Procrastinate; Derivational Economy; Minimalism; Traces


Este trabalho argumenta que o princípio Procrastinar de Chomsky (1993) distoa das linhas gerais do Programa Minimalista e propõe uma análise alternativa para a preferência de movimento coberto a movimento aberto e de inserção lexical a movimento. Essa proposta também dá conta da ordem de aplicação de certas operações relacionadas a apagamento de vestígios.

Procrastinar; Economia Derivacional; Minimalismo; Vestígios


Some Notes on Procrastinate and Other Economy Matters* * . This paper is a development of section II.10.1 of my dissertation (see Nunes 1995). The ideas discussed here were presented in courses taught at Pontifícia Universidade Católica do Rio Grande do Sul, Universidade Estadual de Campinas, Universidade Estadual Paulista (Araraquara), Universidade Federal de Alagoas, Universidade Federal do Rio de Janeiro, University of Maryland, and University of Southern California. I am thankful to these audiences. Special thanks to Hans-Martin Gärtner, Max Guimarães, and two anonymous reviewers for helpful comments and suggestions.

(Considerações sobre Procrastinar e Outras Questões de Economia)

Jairo NUNES (Universidade de Campinas)

ABSTRACT: This paper argues that Chomsky's (1993) Procrastinate principle is not in consonance with the general guidelines of the Minimalist Program and proposes an alternative account of the preference for covert movement instead of overt movement and the preference for lexical insertion instead of movement. This proposal also accounts for the order of application of certain operations related to deletion of traces.

RESUMO: Este trabalho argumenta que o princípio Procrastinar de Chomsky (1993) distoa das linhas gerais do Programa Minimalista e propõe uma análise alternativa para a preferência de movimento coberto a movimento aberto e de inserção lexical a movimento. Essa proposta também dá conta da ordem de aplicação de certas operações relacionadas a apagamento de vestígios.

KEY WORDS: Procrastinate, Derivational Economy, Minimalism, Traces.

PALAVRAS-CHAVE: Procrastinar, Economia Derivacional, Minimalismo, Vestígios.

0. Introduction

One crucial assumption in the Minimalist Program outlined in Chomsky (1993, 1994, 1995) is that the language faculty is a nonredundant and optimal system in the sense that particular phenomena are not overdetermined by linguistic principles and that the linguistic system is subject to economy restrictions specified by Universal Grammar. Part of the Minimalist agenda is thus devoted to investigating the very nature of such economy conditions.

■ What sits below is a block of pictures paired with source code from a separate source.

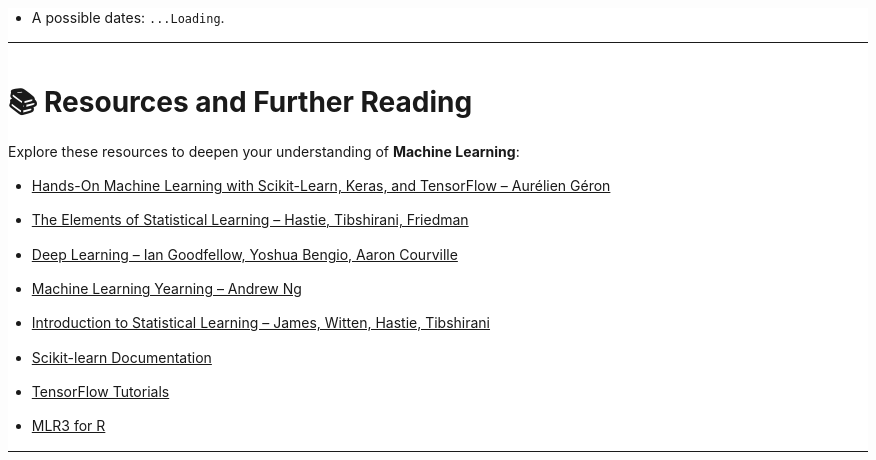 - A possible dates: `...Loading`.

------------------------------------------------------------------------

# 📚 **Resources and Further Reading**

Explore these resources to deepen your understanding of **Machine
Learning**:

- <a
  href="http://14.139.161.31/OddSem-0822-1122/Hands-On_Machine_Learning_with_Scikit-Learn-Keras-and-TensorFlow-2nd-Edition-Aurelien-Geron.pdf"
  target="_blank">Hands-On Machine Learning with Scikit-Learn, Keras, and
  TensorFlow – Aurélien Géron</a>

- <a href="https://hastie.su.domains/ElemStatLearn/" target="_blank">The
  Elements of Statistical Learning – Hastie, Tibshirani, Friedman</a>

- <a href="https://www.deeplearningbook.org/" target="_blank">Deep
  Learning – Ian Goodfellow, Yoshua Bengio, Aaron Courville</a>

- <a href="https://www.deeplearning.ai/machine-learning-yearning/"
  target="_blank">Machine Learning Yearning – Andrew Ng</a>

- <a href="https://www.statlearning.com/" target="_blank">Introduction to
  Statistical Learning – James, Witten, Hastie, Tibshirani</a>

- <a href="https://scikit-learn.org/stable/documentation.html"
  target="_blank">Scikit-learn Documentation</a>

- <a href="https://www.tensorflow.org/tutorials"
  target="_blank">TensorFlow Tutorials</a>

- <a href="https://mlr3.mlr-org.com/" target="_blank">MLR3 for R</a>

------------------------------------------------------------------------
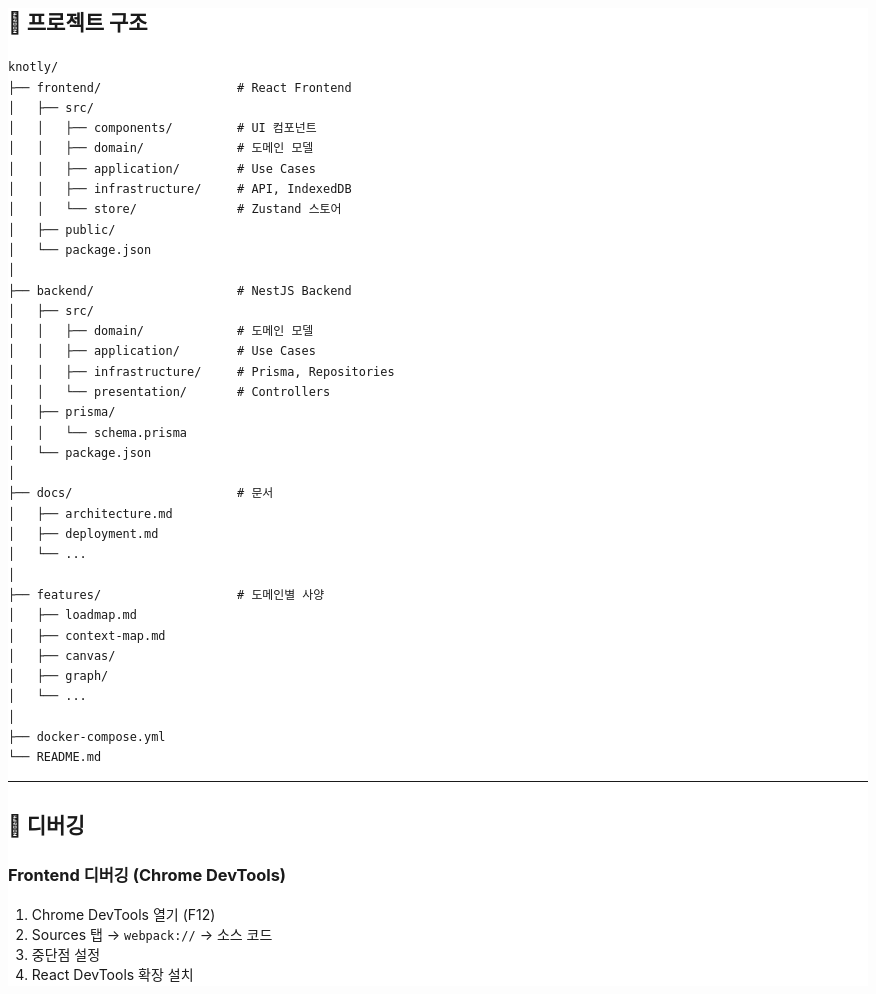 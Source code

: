 
## 📂 프로젝트 구조

```
knotly/
├── frontend/                   # React Frontend
│   ├── src/
│   │   ├── components/         # UI 컴포넌트
│   │   ├── domain/             # 도메인 모델
│   │   ├── application/        # Use Cases
│   │   ├── infrastructure/     # API, IndexedDB
│   │   └── store/              # Zustand 스토어
│   ├── public/
│   └── package.json
│
├── backend/                    # NestJS Backend
│   ├── src/
│   │   ├── domain/             # 도메인 모델
│   │   ├── application/        # Use Cases
│   │   ├── infrastructure/     # Prisma, Repositories
│   │   └── presentation/       # Controllers
│   ├── prisma/
│   │   └── schema.prisma
│   └── package.json
│
├── docs/                       # 문서
│   ├── architecture.md
│   ├── deployment.md
│   └── ...
│
├── features/                   # 도메인별 사양
│   ├── loadmap.md
│   ├── context-map.md
│   ├── canvas/
│   ├── graph/
│   └── ...
│
├── docker-compose.yml
└── README.md
```

---

## 🐛 디버깅

### Frontend 디버깅 (Chrome DevTools)

1. Chrome DevTools 열기 (F12)
2. Sources 탭 → `webpack://` → 소스 코드
3. 중단점 설정
4. React DevTools 확장 설치
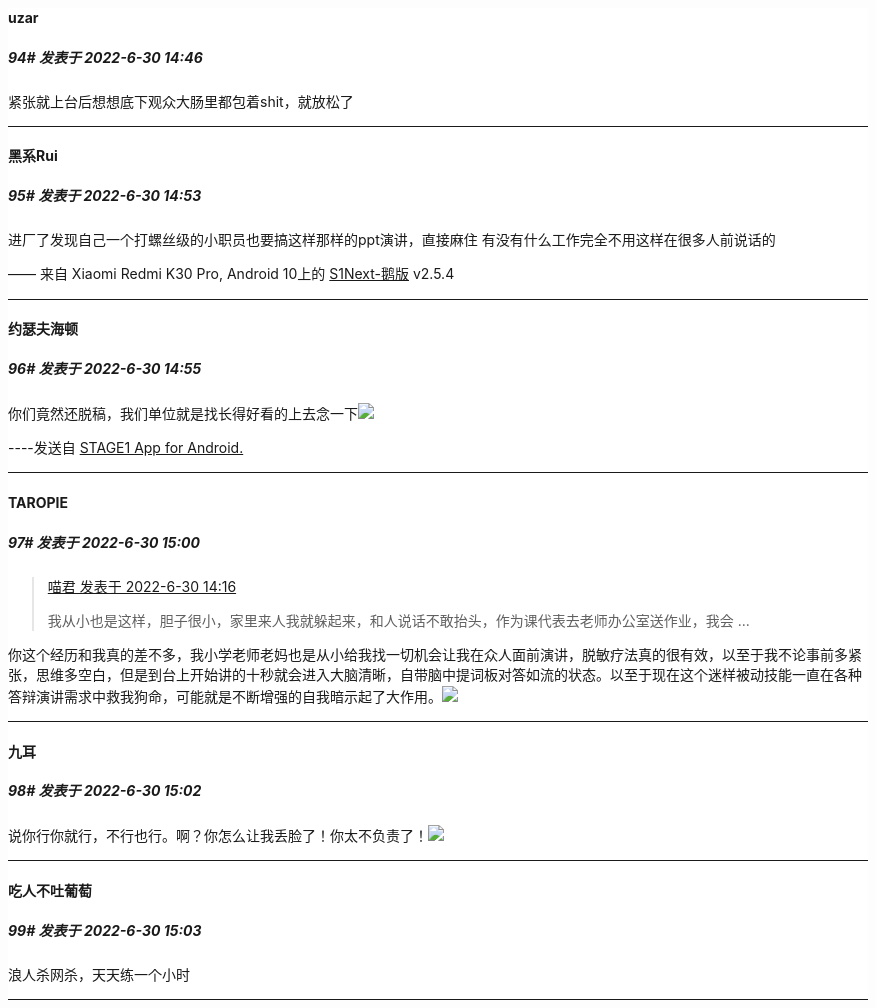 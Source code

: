 ####  uzar  
##### 94#       发表于 2022-6-30 14:46

紧张就上台后想想底下观众大肠里都包着shit，就放松了



*****

####  黑系Rui  
##### 95#       发表于 2022-6-30 14:53

进厂了发现自己一个打螺丝级的小职员也要搞这样那样的ppt演讲，直接麻住
有没有什么工作完全不用这样在很多人前说话的

—— 来自 Xiaomi Redmi K30 Pro, Android 10上的 [S1Next-鹅版](https://github.com/ykrank/S1-Next/releases) v2.5.4

*****

####  约瑟夫海顿  
##### 96#       发表于 2022-6-30 14:55

你们竟然还脱稿，我们单位就是找长得好看的上去念一下<img src="https://static.saraba1st.com/image/smiley/face2017/067.png" referrerpolicy="no-referrer">

----发送自 [STAGE1 App for Android.](http://stage1.5j4m.com/?1.37)

*****

####  TAROPIE  
##### 97#       发表于 2022-6-30 15:00

<blockquote><a href="httphttps://bbs.saraba1st.com/2b/forum.php?mod=redirect&amp;goto=findpost&amp;pid=56471074&amp;ptid=2078643" target="_blank">喵君 发表于 2022-6-30 14:16</a>

我从小也是这样，胆子很小，家里来人我就躲起来，和人说话不敢抬头，作为课代表去老师办公室送作业，我会 ...</blockquote>
你这个经历和我真的差不多，我小学老师老妈也是从小给我找一切机会让我在众人面前演讲，脱敏疗法真的很有效，以至于我不论事前多紧张，思维多空白，但是到台上开始讲的十秒就会进入大脑清晰，自带脑中提词板对答如流的状态。以至于现在这个迷样被动技能一直在各种答辩演讲需求中救我狗命，可能就是不断增强的自我暗示起了大作用。<img src="https://static.saraba1st.com/image/smiley/face2017/035.png" referrerpolicy="no-referrer">

*****

####  九耳  
##### 98#       发表于 2022-6-30 15:02

说你行你就行，不行也行。啊？你怎么让我丢脸了！你太不负责了！<img src="https://static.saraba1st.com/image/smiley/face2017/002.png" referrerpolicy="no-referrer">



*****

####  吃人不吐葡萄  
##### 99#       发表于 2022-6-30 15:03

浪人杀网杀，天天练一个小时

*****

This paper discusses Chomsky's (1993) economy principle referred to as Procrastinate, according to which covert operations should in principle be preferred to overt ones. I argue that given the overall assumptions of the Program, Procrastinate cannot be taken as a principle of derivational economy and should rather be derived from more general and conceptually sound economy considerations. I explore a suggestion by Chomsky (1995:226) which links derivational cost to the appropriate definition of derivation, showing (i) that the standard effects of Procrastinate can be derived in consonance with core Minimalist guidelines; and (ii) that the fixed order of application of some operations also falls under the same analysis.

The paper is organized as follows. In section 1, I review some of the major features of the Minimalist Program which will be relevant for our purposes. Section 2 presents the motivation for postulating Procrastinate and section 3 discusses whether Procrastinate is in accordance with the general picture sketched in section 1. In section 4, I discuss some attempts to derive the effects of Procrastinate and in section 5, I propose an alternative analysis. Section 6 shows that the proposed analysis receives further support from computations concerning deletion of traces as analyzed by Nunes (1995, 1996, forthcoming). Finally, a brief conclusion is presented in section 7.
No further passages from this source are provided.